**Exercise directions**
Print all entries precisely as they are written.
Supplied records Block Start
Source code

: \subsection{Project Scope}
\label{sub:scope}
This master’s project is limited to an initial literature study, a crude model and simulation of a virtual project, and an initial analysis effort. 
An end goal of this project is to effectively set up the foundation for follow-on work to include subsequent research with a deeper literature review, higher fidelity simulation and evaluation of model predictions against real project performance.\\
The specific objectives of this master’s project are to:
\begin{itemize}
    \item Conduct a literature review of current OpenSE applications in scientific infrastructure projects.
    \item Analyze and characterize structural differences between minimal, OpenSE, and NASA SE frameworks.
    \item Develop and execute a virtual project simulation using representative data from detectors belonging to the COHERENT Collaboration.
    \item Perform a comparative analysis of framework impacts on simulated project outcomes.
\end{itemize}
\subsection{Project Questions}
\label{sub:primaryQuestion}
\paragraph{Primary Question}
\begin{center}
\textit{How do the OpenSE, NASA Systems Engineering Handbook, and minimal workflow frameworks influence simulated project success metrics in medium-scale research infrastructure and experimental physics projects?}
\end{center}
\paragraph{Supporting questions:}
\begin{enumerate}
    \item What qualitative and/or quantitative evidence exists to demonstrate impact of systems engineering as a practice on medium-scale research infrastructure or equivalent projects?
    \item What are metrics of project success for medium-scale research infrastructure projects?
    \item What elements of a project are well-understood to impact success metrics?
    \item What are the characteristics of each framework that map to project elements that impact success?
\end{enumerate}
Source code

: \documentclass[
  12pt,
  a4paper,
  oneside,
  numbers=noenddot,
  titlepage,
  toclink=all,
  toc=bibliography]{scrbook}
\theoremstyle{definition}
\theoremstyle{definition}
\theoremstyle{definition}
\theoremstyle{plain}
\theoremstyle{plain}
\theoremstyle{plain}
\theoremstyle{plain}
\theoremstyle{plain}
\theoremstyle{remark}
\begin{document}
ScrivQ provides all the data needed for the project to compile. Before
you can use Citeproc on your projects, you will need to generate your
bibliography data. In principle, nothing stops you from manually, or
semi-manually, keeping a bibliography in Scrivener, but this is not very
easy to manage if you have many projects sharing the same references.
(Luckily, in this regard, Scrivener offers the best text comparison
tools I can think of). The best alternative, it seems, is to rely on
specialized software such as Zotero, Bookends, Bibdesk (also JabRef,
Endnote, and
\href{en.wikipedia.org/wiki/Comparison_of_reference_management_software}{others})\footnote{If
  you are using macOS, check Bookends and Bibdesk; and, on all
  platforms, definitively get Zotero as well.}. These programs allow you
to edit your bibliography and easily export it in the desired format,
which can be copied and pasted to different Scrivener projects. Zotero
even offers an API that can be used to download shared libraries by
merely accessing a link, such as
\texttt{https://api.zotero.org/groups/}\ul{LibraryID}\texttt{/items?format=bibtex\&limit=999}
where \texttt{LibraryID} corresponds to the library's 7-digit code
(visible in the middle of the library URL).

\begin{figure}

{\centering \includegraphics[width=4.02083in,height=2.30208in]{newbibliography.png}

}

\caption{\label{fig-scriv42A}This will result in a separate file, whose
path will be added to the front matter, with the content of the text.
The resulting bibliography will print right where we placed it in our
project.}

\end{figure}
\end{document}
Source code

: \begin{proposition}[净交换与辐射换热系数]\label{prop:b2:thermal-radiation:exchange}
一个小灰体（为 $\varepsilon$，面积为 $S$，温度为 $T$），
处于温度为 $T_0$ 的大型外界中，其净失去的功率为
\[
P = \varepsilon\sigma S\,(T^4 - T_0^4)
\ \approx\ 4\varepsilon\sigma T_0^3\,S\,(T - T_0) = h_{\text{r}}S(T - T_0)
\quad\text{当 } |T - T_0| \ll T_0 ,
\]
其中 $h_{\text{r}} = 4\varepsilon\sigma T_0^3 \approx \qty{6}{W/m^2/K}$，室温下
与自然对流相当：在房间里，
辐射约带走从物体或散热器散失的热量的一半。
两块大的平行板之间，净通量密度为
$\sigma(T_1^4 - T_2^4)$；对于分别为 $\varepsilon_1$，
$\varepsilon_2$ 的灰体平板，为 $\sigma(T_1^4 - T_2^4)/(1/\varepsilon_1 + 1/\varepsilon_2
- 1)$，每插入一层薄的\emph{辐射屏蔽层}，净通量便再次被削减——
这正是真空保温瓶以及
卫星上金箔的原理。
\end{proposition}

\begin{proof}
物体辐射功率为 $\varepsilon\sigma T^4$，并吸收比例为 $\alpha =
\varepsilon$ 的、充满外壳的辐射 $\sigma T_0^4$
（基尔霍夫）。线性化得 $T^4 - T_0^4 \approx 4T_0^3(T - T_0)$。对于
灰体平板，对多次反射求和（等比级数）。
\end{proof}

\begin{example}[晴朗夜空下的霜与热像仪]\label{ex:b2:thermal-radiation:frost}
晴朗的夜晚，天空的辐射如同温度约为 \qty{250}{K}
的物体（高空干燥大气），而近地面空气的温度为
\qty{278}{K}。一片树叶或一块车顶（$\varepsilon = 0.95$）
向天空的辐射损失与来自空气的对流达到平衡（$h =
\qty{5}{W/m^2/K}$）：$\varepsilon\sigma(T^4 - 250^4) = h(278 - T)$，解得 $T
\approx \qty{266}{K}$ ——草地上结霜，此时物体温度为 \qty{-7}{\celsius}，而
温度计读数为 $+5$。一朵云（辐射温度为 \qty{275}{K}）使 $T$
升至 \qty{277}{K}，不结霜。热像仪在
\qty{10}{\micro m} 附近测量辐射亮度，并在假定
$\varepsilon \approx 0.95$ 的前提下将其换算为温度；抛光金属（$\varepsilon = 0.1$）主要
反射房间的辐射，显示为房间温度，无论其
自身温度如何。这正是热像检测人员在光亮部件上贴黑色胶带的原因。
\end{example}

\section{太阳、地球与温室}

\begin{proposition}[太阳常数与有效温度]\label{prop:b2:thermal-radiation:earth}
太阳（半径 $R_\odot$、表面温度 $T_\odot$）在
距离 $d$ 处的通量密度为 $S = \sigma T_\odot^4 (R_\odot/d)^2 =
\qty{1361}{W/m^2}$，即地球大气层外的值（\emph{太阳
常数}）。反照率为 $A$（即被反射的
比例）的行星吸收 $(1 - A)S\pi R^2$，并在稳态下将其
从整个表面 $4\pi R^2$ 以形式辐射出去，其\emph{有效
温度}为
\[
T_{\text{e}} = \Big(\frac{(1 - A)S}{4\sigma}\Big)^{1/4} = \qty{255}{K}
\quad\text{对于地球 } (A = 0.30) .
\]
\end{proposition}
Supplied records Block End
**Written answer**
Source code

: \subsection{Project Scope}
\label{sub:scope}
This master’s project is limited to an initial literature study, a crude model and simulation of a virtual project, and an initial analysis effort. 
An end goal of this project is to effectively set up the foundation for follow-on work to include subsequent research with a deeper literature review, higher fidelity simulation and evaluation of model predictions against real project performance.\\
The specific objectives of this master’s project are to:
\begin{itemize}
    \item Conduct a literature review of current OpenSE applications in scientific infrastructure projects.
    \item Analyze and characterize structural differences between minimal, OpenSE, and NASA SE frameworks.
    \item Develop and execute a virtual project simulation using representative data from detectors belonging to the COHERENT Collaboration.
    \item Perform a comparative analysis of framework impacts on simulated project outcomes.
\end{itemize}
\subsection{Project Questions}
\label{sub:primaryQuestion}
\paragraph{Primary Question}
\begin{center}
\textit{How do the OpenSE, NASA Systems Engineering Handbook, and minimal workflow frameworks influence simulated project success metrics in medium-scale research infrastructure and experimental physics projects?}
\end{center}
\paragraph{Supporting questions:}
\begin{enumerate}
    \item What qualitative and/or quantitative evidence exists to demonstrate impact of systems engineering as a practice on medium-scale research infrastructure or equivalent projects?
    \item What are metrics of project success for medium-scale research infrastructure projects?
    \item What elements of a project are well-understood to impact success metrics?
    \item What are the characteristics of each framework that map to project elements that impact success?
\end{enumerate}
Source code

: \documentclass[
  12pt,
  a4paper,
  oneside,
  numbers=noenddot,
  titlepage,
  toclink=all,
  toc=bibliography]{scrbook}
\theoremstyle{definition}
\theoremstyle{definition}
\theoremstyle{definition}
\theoremstyle{plain}
\theoremstyle{plain}
\theoremstyle{plain}
\theoremstyle{plain}
\theoremstyle{plain}
\theoremstyle{remark}
\begin{document}
ScrivQ provides all the data needed for the project to compile. Before
you can use Citeproc on your projects, you will need to generate your
bibliography data. In principle, nothing stops you from manually, or
semi-manually, keeping a bibliography in Scrivener, but this is not very
easy to manage if you have many projects sharing the same references.
(Luckily, in this regard, Scrivener offers the best text comparison
tools I can think of). The best alternative, it seems, is to rely on
specialized software such as Zotero, Bookends, Bibdesk (also JabRef,
Endnote, and
\href{en.wikipedia.org/wiki/Comparison_of_reference_management_software}{others})\footnote{If
  you are using macOS, check Bookends and Bibdesk; and, on all
  platforms, definitively get Zotero as well.}. These programs allow you
to edit your bibliography and easily export it in the desired format,
which can be copied and pasted to different Scrivener projects. Zotero
even offers an API that can be used to download shared libraries by
merely accessing a link, such as
\texttt{https://api.zotero.org/groups/}\ul{LibraryID}\texttt{/items?format=bibtex\&limit=999}
where \texttt{LibraryID} corresponds to the library's 7-digit code
(visible in the middle of the library URL).

\begin{figure}

{\centering \includegraphics[width=4.02083in,height=2.30208in]{newbibliography.png}

}

\caption{\label{fig-scriv42A}This will result in a separate file, whose
path will be added to the front matter, with the content of the text.
The resulting bibliography will print right where we placed it in our
project.}

\end{figure}
\end{document}
Source code

: \begin{proposition}[净交换与辐射换热系数]\label{prop:b2:thermal-radiation:exchange}
一个小灰体（为 $\varepsilon$，面积为 $S$，温度为 $T$），
处于温度为 $T_0$ 的大型外界中，其净失去的功率为
\[
P = \varepsilon\sigma S\,(T^4 - T_0^4)
\ \approx\ 4\varepsilon\sigma T_0^3\,S\,(T - T_0) = h_{\text{r}}S(T - T_0)
\quad\text{当 } |T - T_0| \ll T_0 ,
\]
其中 $h_{\text{r}} = 4\varepsilon\sigma T_0^3 \approx \qty{6}{W/m^2/K}$，室温下
与自然对流相当：在房间里，
辐射约带走从物体或散热器散失的热量的一半。
两块大的平行板之间，净通量密度为
$\sigma(T_1^4 - T_2^4)$；对于分别为 $\varepsilon_1$，
$\varepsilon_2$ 的灰体平板，为 $\sigma(T_1^4 - T_2^4)/(1/\varepsilon_1 + 1/\varepsilon_2
- 1)$，每插入一层薄的\emph{辐射屏蔽层}，净通量便再次被削减——
这正是真空保温瓶以及
卫星上金箔的原理。
\end{proposition}

\begin{proof}
物体辐射功率为 $\varepsilon\sigma T^4$，并吸收比例为 $\alpha =
\varepsilon$ 的、充满外壳的辐射 $\sigma T_0^4$
（基尔霍夫）。线性化得 $T^4 - T_0^4 \approx 4T_0^3(T - T_0)$。对于
灰体平板，对多次反射求和（等比级数）。
\end{proof}

\begin{example}[晴朗夜空下的霜与热像仪]\label{ex:b2:thermal-radiation:frost}
晴朗的夜晚，天空的辐射如同温度约为 \qty{250}{K}
的物体（高空干燥大气），而近地面空气的温度为
\qty{278}{K}。一片树叶或一块车顶（$\varepsilon = 0.95$）
向天空的辐射损失与来自空气的对流达到平衡（$h =
\qty{5}{W/m^2/K}$）：$\varepsilon\sigma(T^4 - 250^4) = h(278 - T)$，解得 $T
\approx \qty{266}{K}$ ——草地上结霜，此时物体温度为 \qty{-7}{\celsius}，而
温度计读数为 $+5$。一朵云（辐射温度为 \qty{275}{K}）使 $T$
升至 \qty{277}{K}，不结霜。热像仪在
\qty{10}{\micro m} 附近测量辐射亮度，并在假定
$\varepsilon \approx 0.95$ 的前提下将其换算为温度；抛光金属（$\varepsilon = 0.1$）主要
反射房间的辐射，显示为房间温度，无论其
自身温度如何。这正是热像检测人员在光亮部件上贴黑色胶带的原因。
\end{example}

\section{太阳、地球与温室}

\begin{proposition}[太阳常数与有效温度]\label{prop:b2:thermal-radiation:earth}
太阳（半径 $R_\odot$、表面温度 $T_\odot$）在
距离 $d$ 处的通量密度为 $S = \sigma T_\odot^4 (R_\odot/d)^2 =
\qty{1361}{W/m^2}$，即地球大气层外的值（\emph{太阳
常数}）。反照率为 $A$（即被反射的
比例）的行星吸收 $(1 - A)S\pi R^2$，并在稳态下将其
从整个表面 $4\pi R^2$ 以形式辐射出去，其\emph{有效
温度}为
\[
T_{\text{e}} = \Big(\frac{(1 - A)S}{4\sigma}\Big)^{1/4} = \qty{255}{K}
\quad\text{对于地球 } (A = 0.30) .
\]
\end{proposition}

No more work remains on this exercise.